AssertionError: Torch not compiled with CUDA enabled

In [6]:

As you can tell above, our arrays are instantiated on CPU memory rather than GPU memory in the non-CUDA-enabled environment. With a relatively elegant syntax, we can create two separate environments within the same project for different hardware specifications.

Building docker containers with caching on CI/CD

Another need I have at work is the ability to build docker containers that contain our source code library and can be shipped into the cloud. Additionally, these containers should be as small as possible. Finally, when building these containers via CI/CD, we need caching enabled to ensure that build times are reasonably short when nothing changes in the environment, with the environment defined by the pyproject.toml file and generated pixi.lock file. (More on pixi.lock later.)

I went about test-driving how to make this happen. It turns out not to be too challenging! To simplify the build, thereby allowing me to iterate more, I removed pytorch from the environment (as specified above) for the following environment definitions:

# FILE: pyproject.toml
[tool.pixi.dependencies]
ruff = ">=0.5.5,<0.6"
pytest = ">=8.3.2,<8.4"
ipython = ">=8.26.0,<9"
jax = "*"

# Feature Definitions
[tool.pixi.feature.cuda]
platforms = ["linux-64"]
system-requirements = {cuda = "12"}

[tool.pixi.feature.cuda.dependencies]
jaxlib = { version = "*", build = "cuda12" }

# Environments
[tool.pixi.environments]
cuda = ["cuda"]

Then, I made a Dockerfile that looks like the following:

# FILE: Dockerfile
FROM ghcr.io/prefix-dev/pixi:latest

WORKDIR /repo

COPY pixi.lock /repo/pixi.lock
COPY pyproject.toml /repo/pyproject.toml

RUN /usr/local/bin/pixi install --manifest-path pyproject.toml --environment cuda

# Entrypoint shell script ensures that any commands we run start with `pixi shell`,
# which in turn ensures that we have the environment activated
# when running any commands.
COPY entrypoint.sh /repo/entrypoint.sh
RUN chmod 700 /repo/entrypoint.sh
ENTRYPOINT [ "/repo/entrypoint.sh" ]

Notice how there is an official pixi Docker container! Most crucially, it does not ship with anything CUDA-related, so how do we get CUDA packages into it? Well, it is now possible to use non-NVIDIA docker containers to run GPU code thanks to the many efforts of conda-forge community members who work for NVIDIA, as we can specify whether we need GPU-related packages or not entirely within our conda/pixi environments instead.

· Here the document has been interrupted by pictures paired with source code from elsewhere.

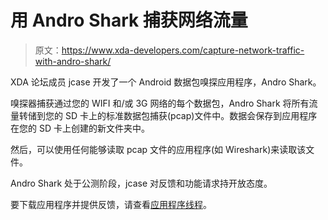 # 用 Andro Shark 捕获网络流量

> 原文：<https://www.xda-developers.com/capture-network-traffic-with-andro-shark/>

XDA 论坛成员 jcase 开发了一个 Android 数据包嗅探应用程序，Andro Shark。

嗅探器捕获通过您的 WIFI 和/或 3G 网络的每个数据包，Andro Shark 将所有流量转储到您的 SD 卡上的标准数据包捕获(pcap)文件中。数据会保存到应用程序在您的 SD 卡上创建的新文件夹中。

然后，可以使用任何能够读取 pcap 文件的应用程序(如 Wireshark)来读取该文件。

Andro Shark 处于公测阶段，jcase 对反馈和功能请求持开放态度。

要下载应用程序并提供反馈，请查看[应用程序线程](http://forum.xda-developers.com/showthread.php?t=675206)。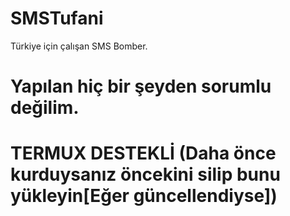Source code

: # SMSTufani
Türkiye için çalışan SMS Bomber.
# Yapılan hiç bir şeyden sorumlu değilim.
# TERMUX DESTEKLİ (Daha önce kurduysanız öncekini silip bunu yükleyin[Eğer güncellendiyse])
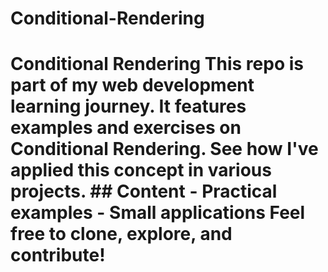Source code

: # Conditional-Rendering
# Conditional Rendering  This repo is part of my web development learning journey. It features examples and exercises on Conditional Rendering.   See how I've applied this concept in various projects.  ## Content - Practical examples - Small applications  Feel free to clone, explore, and contribute!
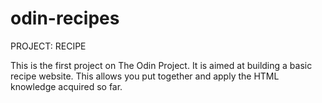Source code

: # odin-recipes

PROJECT: RECIPE

This is the first project on The Odin Project.
It is aimed at building a basic recipe website.
This allows you put together and apply the HTML knowledge acquired so far.
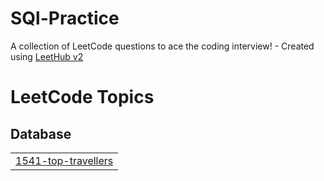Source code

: # SQl-Practice
A collection of LeetCode questions to ace the coding interview! - Created using [LeetHub v2](https://github.com/arunbhardwaj/LeetHub-2.0)

<!---LeetCode Topics Start-->
# LeetCode Topics
## Database
|  |
| ------- |
| [1541-top-travellers](https://github.com/Dsatabdi27/SQl-Practice/tree/master/1541-top-travellers) |
<!---LeetCode Topics End-->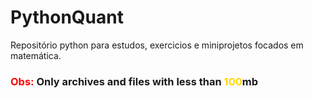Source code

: # PythonQuant

Repositório python para estudos, exercicios e miniprojetos focados em matemática.

### <font color="red">Obs:</font> Only archives and files with less than <font color="gold">100</font>mb
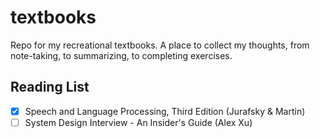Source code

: # textbooks
Repo for my recreational textbooks. A place to collect my thoughts, from note-taking, to summarizing, to completing exercises.

## Reading List

- [x] Speech and Language Processing, Third Edition (Jurafsky & Martin)
- [ ] System Design Interview - An Insider's Guide (Alex Xu)
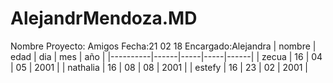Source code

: # AlejandrMendoza.MD
Nombre Proyecto: Amigos
Fecha:21 02 18
Encargado:Alejandra
| nombre   | edad | dia | mes | año  |
|----------|------|-----|-----|------|
| zecua    | 16   | 04  | 05  | 2001 |
| nathalia | 16   | 08  | 08  | 2001 |
| estefy   | 16   | 23  | 02  | 2001 |
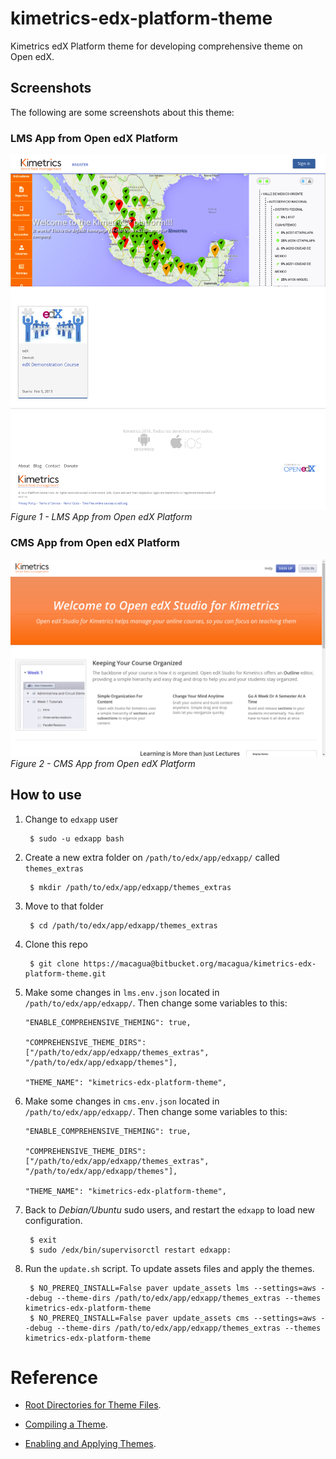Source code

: # kimetrics-edx-platform-theme

Kimetrics edX Platform theme for developing comprehensive theme on Open edX.

## Screenshots

The following are some screenshots about this theme:

### LMS App from Open edX Platform

![Kimetrics edX LMS Platform theme screenshot](screenshot-lms.png)
_Figure 1 - LMS App from Open edX Platform_

### CMS App from Open edX Platform

![Kimetrics edX CMS Platform theme screenshot](screenshot-cms.png)
_Figure 2 - CMS App from Open edX Platform_

## How to use

1. Change to `edxapp` user

        $ sudo -u edxapp bash

2. Create a new extra folder on `/path/to/edx/app/edxapp/` called `themes_extras`

        $ mkdir /path/to/edx/app/edxapp/themes_extras

3. Move to that folder

        $ cd /path/to/edx/app/edxapp/themes_extras

4. Clone this repo

        $ git clone https://macagua@bitbucket.org/macagua/kimetrics-edx-platform-theme.git

5. Make some changes in `lms.env.json` located in `/path/to/edx/app/edxapp/`. Then change some variables to this:

       "ENABLE_COMPREHENSIVE_THEMING": true,

       "COMPREHENSIVE_THEME_DIRS": ["/path/to/edx/app/edxapp/themes_extras", "/path/to/edx/app/edxapp/themes"],

       "THEME_NAME": "kimetrics-edx-platform-theme",

5. Make some changes in `cms.env.json` located in `/path/to/edx/app/edxapp/`. Then change some variables to this:

       "ENABLE_COMPREHENSIVE_THEMING": true,

       "COMPREHENSIVE_THEME_DIRS": ["/path/to/edx/app/edxapp/themes_extras", "/path/to/edx/app/edxapp/themes"],

       "THEME_NAME": "kimetrics-edx-platform-theme",

6. Back to _Debian/Ubuntu_ sudo users, and restart the `edxapp` to load new configuration.

        $ exit
        $ sudo /edx/bin/supervisorctl restart edxapp:

7. Run the `update.sh` script. To update assets files and apply the themes.

        $ NO_PREREQ_INSTALL=False paver update_assets lms --settings=aws --debug --theme-dirs /path/to/edx/app/edxapp/themes_extras --themes kimetrics-edx-platform-theme
        $ NO_PREREQ_INSTALL=False paver update_assets cms --settings=aws --debug --theme-dirs /path/to/edx/app/edxapp/themes_extras --themes kimetrics-edx-platform-theme

# Reference


- [Root Directories for Theme Files](http://edx.readthedocs.io/projects/edx-installing-configuring-and-running/en/latest/configuration/changing_appearance/theming/theme_directories.html).

- [Compiling a Theme](http://edx.readthedocs.io/projects/edx-installing-configuring-and-running/en/latest/configuration/changing_appearance/theming/compiling_theme.html).

- [Enabling and Applying Themes](http://edx.readthedocs.io/projects/edx-installing-configuring-and-running/en/latest/configuration/changing_appearance/theming/enable_themes.html).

To test-drive, I built the docker container locally on my home lab machine:

docker build -f Dockerfile . -t pixi-cuda

On my home lab machine, Docker build took about 3 minutes to complete. The longest build step was the Pixi install command in the Dockerfile; the second longest build step was exporting the layers.

[+] Building 194.3s (12/12) FINISHED                      docker:defaultl
 => [internal] load build definition from Dockerfile                0.0s
 => => transferring dockerfile: 533B                                0.0sj
 => [internal] load metadata for ghcr.io/prefix-dev/pixi:latest     0.4s
 => [internal] load .dockerignore                                   0.0so
 => => transferring context: 2B                                     0.0s
 => [1/7] FROM ghcr.io/prefix-dev/pixi:latest@sha256:45d86bb788aaa  0.0s
 => [internal] load build context                                   0.0s
 => => transferring context: 118.83kB                               0.0s
 => CACHED [2/7] WORKDIR /repo                                      0.0s
 => [3/7] COPY pixi.lock /repo/pixi.lock                            0.1s
 => [4/7] COPY pyproject.toml /repo/pyproject.toml                  0.1s
 => [5/7] RUN /usr/local/bin/pixi install --manifest-path pyproj  170.9s
 => [6/7] COPY entrypoint.sh /repo/entrypoint.sh                    0.1s
 => [7/7] RUN chmod 700 /repo/entrypoint.sh                         0.3s
 => exporting to image                                             22.2s
 => => exporting layers                                            22.2s
 => => writing image sha256:6f13e2a7b362c7b3736d4405f7f5566775320d  0.0s

To verify that I could indeed run CUDA-accelerated JAX, I entered into the container:

 docker run --gpus all -it docker.io/library/pixi-cuda /bin/bash
 . "/tmp/pixi_env_5FU.sh"

root@295a84b64679:/repo#  . "/tmp/pixi_env_5FU.sh"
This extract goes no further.